- **WORK REQUIRED**
Extract all lines that hold "added" from the records below.

- **ENTRIES PROVIDED**

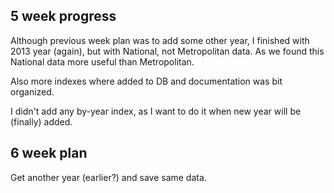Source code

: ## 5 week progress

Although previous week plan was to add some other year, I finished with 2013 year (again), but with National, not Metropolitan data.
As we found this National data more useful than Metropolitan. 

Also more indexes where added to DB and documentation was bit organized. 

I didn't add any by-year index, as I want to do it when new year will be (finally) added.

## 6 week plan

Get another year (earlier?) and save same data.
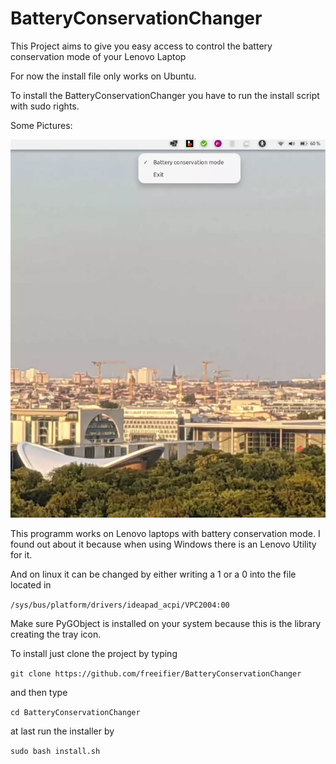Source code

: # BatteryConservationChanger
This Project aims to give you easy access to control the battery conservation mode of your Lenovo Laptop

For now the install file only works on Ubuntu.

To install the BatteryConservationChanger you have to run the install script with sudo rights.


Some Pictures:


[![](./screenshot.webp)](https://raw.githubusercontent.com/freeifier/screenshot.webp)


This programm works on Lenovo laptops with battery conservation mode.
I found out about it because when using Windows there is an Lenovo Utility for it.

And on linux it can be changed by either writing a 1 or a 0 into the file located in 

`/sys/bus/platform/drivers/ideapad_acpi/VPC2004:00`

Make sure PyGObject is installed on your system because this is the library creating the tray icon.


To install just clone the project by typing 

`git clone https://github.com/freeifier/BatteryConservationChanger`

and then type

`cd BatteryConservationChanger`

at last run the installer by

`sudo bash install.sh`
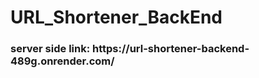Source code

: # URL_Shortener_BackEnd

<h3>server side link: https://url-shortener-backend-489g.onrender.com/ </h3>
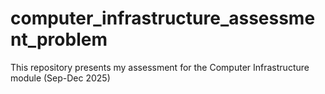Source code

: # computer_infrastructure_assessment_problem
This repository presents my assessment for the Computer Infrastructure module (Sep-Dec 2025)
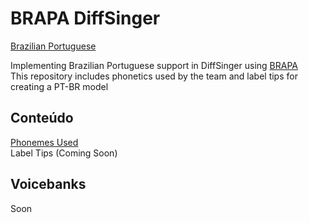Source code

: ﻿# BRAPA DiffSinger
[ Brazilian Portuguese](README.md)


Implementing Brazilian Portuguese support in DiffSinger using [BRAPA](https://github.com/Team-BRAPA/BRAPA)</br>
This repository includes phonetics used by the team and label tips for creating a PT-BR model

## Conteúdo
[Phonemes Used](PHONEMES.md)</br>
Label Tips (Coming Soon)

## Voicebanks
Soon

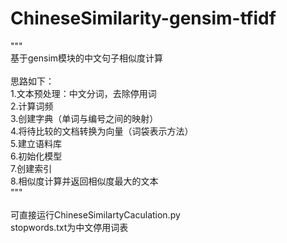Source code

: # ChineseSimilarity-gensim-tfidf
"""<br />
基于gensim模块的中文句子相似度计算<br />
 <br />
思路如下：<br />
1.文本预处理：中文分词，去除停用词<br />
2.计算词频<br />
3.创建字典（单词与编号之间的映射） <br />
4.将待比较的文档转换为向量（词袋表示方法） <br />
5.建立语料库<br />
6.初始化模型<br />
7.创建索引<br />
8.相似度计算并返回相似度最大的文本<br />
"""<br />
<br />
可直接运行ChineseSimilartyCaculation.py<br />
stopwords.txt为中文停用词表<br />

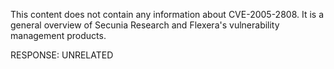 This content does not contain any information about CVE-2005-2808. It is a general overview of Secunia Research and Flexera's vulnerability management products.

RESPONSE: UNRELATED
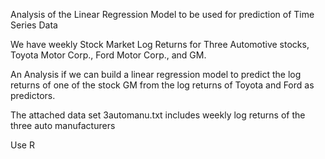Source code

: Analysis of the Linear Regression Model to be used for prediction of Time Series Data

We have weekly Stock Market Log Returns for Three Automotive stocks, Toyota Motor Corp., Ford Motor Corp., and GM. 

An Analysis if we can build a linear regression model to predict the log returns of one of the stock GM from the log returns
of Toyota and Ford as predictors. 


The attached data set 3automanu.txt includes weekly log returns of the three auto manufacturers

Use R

- **RESPONSE TO THIS TASK**
Also more indexes where added to DB and documentation was bit organized. 
I didn't add any by-year index, as I want to do it when new year will be (finally) added.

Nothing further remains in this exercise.